I presume, my knowledge of the flow variables is just faulty. I have a workflow (part of it, see below) where I want to use the beginning state of flow variables in a late node - shaded in blue. Therefore, I connected the flow variable port of the variable creator, shaded in green, to it too - start and end shaded in yellow. However, there are two variables that originate from the shared component framed in red. What are the rules for the visibility of flow variables? I mean, there is no flow variable connection other than the initial state to the node in question.
Hi Thiemo,
The relevant part of your workflow is cropped, but I assume there is a table connection between the red-framed component and the blue-shaded one. Flow variables are not only passed along the red connections, but also along all other types of connections. The red connections only exist for cases where you want to pass a variable without any other connection existing. So since your variable creator passes its variables to the red-framed component and that has some connection to the blue-shaded one, the red connection from green to blue is not even necessary.
I hope I could clear it up! Let me know if you have further questions.
Kind regards,
Alexander
Thanks for picking that up, and I am sorry to not have responded earlier.
I am a bit puzzled about the question whether there could be a table connection to the blue-shaded node when the blue-shaded node has no table input port at all. Is there something like hidden table connection, like it is with flow variables?
If I understood you correctly, the implicit flow variable propagation takes precedence over the explicit. If so, how can I impose an execution order dependency without passing the latest set of flow variables? In my case, e.g.
I have an ETL process that should load data from files into a staging table and if that has completed successfully, the just loaded data should get loaded into a core table with conversions and what not. Both use the same shared component to register the load with a table returning the load id to be used in the data loading, thusly the first load id generation interfering with the second. I could split the workflow into to workflows and use a scheduling software to handle the dependency but I wanted to go without such means for my private project.
I am a bit puzzled about the question whether there could be a table connection to the blue-shaded node when the blue-shaded node has no table input port at all. Is there something like hidden table connection, like it is with flow variables?
I think here I was not precise enough. The blue-shaded component has an input from the DB Transaction Start, which in turn has inputs from the right side of the workflow, which I assume has connections from the variable creator. Flow variables always flow along all connections, and I think the variables from bottom ports always take precedence over variables with the same name from an upper port.
So the main problem for you, as I understand it, is that the variables interfere with each other and here it’s unfortunate that KNIME has no concept of “filtering” or deleting flow variables from the flow.
Components isolate their flow variables inside and let out only those that you explicitly allow in the component output node’s configuration. Could that be a solution for you to avoid the name-clashes? The only other solution I see is renaming one of the variables, but that’s probably not so nice either.
Alexander
Hi @Thiemo.Kellner , if you have a set of flow variables on one flow that should take precedence over another set on another flow, join them first with a Merge Variables node. Attach the “priority flow” to the top input.

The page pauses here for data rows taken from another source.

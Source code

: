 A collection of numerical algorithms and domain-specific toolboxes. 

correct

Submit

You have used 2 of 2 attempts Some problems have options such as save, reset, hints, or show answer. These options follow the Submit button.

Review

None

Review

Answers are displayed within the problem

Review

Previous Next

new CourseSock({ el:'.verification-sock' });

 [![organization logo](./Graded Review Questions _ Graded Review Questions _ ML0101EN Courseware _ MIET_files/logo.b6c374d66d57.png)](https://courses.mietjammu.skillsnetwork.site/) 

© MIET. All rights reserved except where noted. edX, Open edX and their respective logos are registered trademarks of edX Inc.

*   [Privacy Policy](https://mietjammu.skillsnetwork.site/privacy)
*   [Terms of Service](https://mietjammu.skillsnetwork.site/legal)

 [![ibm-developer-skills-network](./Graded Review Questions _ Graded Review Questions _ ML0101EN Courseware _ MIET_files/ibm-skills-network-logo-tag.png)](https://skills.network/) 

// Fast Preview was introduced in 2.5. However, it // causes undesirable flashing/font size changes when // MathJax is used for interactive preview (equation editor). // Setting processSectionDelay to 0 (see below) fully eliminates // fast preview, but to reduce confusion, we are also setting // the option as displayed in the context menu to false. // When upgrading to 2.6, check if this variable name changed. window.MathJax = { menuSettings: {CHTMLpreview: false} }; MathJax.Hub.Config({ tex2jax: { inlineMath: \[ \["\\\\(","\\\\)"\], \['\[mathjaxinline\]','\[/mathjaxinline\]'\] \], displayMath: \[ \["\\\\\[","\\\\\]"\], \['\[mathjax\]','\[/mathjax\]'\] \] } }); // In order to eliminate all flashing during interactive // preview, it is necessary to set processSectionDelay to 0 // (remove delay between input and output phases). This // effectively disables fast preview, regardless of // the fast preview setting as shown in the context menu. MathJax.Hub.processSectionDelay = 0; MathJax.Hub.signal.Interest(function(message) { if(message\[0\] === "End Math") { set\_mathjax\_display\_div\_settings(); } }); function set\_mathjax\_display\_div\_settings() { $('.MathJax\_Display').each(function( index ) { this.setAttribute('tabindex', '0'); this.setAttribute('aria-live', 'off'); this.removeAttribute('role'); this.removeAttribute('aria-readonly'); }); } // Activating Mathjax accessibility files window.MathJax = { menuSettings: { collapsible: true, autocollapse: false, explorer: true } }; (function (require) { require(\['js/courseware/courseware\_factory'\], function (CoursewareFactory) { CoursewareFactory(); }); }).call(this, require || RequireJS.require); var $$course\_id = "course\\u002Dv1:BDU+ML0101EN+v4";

e.g. in this mock-up, the variables on the lower branch containing the Excel Writer will continue to exist after the Merge Variables even if there are conflicting variables of the same name on the incoming “control” flow.
@AlexanderFillbrunn
Actually I tried with renaming, but the old variable UUIDv4 remained, “stage_session_id” being the new one (red-framed in the first screenshot). It seems, I borked it somehow though.
Out of curiosity. We do the implicit variable take precedence. To me, this is counter-intuitive. If I explicitly connect a variable connection, I assume those are taken. What else would be the point of connecting them as I did from the beginning (Variable Creator) into the middle of the workflow. At least, I would expect a warning, that there is a workflow variable conflict. Just my two dimes.
Hi Thiemo,
I agree it would make sense to have a warning if there is a flow variable conflict. I have created an internal ticket for our developers. The ticket number is AP-21440, for future reference. Having just created the ticket, I cannot promise any time for delivery yet, though.